Std :: string and encoded Unicode UTF-8

If I understand well, you can use both string and wstring to store UTF-8 text.

  • With char, ASCII characters accept one byte, some Chinese characters accept 3 or 4, etc. This means that str[3] does not necessarily indicate the 4th character.

  • With wchar_t the same, but the minimum number of bytes used for each character is always 2 (instead of 1 for char ), and a character 3 or 4 bytes wide will take 2 wchar_t .

Right?

So what if I want to use string::find_first_of() or string::compare() , etc. with such a strange encoding? Will this work? Does the string class contain the fact that characters are of variable size? Or should I use them only as dummy byte arrays with fewer elements, in which case I would prefer to use the wchar_t[] buffer.
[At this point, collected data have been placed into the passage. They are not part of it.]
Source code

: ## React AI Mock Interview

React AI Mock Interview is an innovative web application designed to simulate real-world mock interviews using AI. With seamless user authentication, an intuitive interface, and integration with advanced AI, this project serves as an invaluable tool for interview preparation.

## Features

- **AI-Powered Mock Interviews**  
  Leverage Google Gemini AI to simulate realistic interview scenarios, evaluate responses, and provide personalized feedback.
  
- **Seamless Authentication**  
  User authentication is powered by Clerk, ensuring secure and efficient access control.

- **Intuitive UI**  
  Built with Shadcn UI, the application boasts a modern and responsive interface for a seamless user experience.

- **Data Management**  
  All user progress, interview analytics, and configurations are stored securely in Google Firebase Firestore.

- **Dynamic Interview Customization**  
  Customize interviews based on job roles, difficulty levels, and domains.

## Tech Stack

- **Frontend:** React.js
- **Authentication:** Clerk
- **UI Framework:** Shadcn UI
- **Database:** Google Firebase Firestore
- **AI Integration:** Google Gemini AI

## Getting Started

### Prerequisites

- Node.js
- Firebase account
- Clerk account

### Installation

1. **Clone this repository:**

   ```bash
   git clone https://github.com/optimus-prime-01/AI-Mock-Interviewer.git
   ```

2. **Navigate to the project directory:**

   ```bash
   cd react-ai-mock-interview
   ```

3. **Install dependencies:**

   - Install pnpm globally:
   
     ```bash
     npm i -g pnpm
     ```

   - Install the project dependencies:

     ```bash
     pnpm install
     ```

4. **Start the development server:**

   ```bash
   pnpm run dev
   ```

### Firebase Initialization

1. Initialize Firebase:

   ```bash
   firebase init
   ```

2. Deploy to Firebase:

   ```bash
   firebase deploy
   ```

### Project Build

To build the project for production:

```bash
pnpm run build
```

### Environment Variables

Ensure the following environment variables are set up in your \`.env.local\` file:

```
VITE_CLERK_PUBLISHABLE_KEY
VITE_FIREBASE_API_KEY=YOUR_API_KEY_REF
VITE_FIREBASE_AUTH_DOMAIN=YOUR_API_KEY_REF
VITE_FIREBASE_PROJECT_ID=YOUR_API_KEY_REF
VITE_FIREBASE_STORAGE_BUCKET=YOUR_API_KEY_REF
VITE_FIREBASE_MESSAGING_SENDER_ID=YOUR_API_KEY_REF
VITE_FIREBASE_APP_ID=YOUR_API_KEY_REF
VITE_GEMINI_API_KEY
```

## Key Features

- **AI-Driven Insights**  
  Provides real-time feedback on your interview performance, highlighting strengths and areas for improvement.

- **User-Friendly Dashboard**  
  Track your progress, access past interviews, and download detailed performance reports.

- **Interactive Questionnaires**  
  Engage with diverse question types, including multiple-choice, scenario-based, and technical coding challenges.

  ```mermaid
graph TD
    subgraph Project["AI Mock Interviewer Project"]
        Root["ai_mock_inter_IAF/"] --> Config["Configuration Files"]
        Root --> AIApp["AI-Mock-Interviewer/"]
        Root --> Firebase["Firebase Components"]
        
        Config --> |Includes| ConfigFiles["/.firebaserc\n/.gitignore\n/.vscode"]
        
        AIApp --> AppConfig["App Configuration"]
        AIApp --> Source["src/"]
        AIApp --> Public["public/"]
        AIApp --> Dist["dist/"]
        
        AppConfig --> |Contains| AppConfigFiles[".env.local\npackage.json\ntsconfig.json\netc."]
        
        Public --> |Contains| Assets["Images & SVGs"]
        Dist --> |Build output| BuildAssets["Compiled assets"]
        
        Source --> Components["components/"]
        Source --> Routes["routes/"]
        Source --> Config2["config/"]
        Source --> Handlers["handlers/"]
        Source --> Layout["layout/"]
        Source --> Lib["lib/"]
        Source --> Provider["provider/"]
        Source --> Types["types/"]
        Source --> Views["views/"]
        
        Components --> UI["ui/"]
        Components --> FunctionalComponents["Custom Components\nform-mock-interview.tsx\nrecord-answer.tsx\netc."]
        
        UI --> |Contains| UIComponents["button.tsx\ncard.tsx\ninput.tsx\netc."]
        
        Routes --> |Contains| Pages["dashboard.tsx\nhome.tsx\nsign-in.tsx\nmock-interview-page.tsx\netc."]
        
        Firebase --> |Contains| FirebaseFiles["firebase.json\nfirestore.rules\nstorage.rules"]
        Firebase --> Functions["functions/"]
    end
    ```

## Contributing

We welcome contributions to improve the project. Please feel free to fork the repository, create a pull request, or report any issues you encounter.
If std::string does not cope with this, the second question is: are there libraries providing string classes that can handle this UTF-8 encoding so that str[3] actually points to the third character (which would be a byte array from length 1 to 4)?

+6
source share
3 answers

You are talking about Unicode. Unicode uses 32 bits to represent a character. However, since this will lose memory, there are more compact encodings. UTF-8 is one such encoding. It is assumed that you use byte units and maps Unicode characters to 1, 2, 3, or 4 bytes. UTF-16 is another one that uses words as units and maps Unicode characters to 1 or 2 words (2 or 4 bytes). You can use both encodings with both string and wchar_t. UTF-8 tends to be more compact for English text / numbers.

Some things will work regardless of the encoding used and type (cf.). However, all functions that must understand one character will be violated. I. The fifth character is not always the fifth line in the base array. It may seem like it works with certain examples, but it will eventually break. string :: compare will work, but don't expect to get an alphabetical order. It depends on the language. string :: find_first_of will work for some, but not for all. Long strings are likely to work just because they are long, and shorter strings can be confused by the alignment of characters and it is very difficult to find errors.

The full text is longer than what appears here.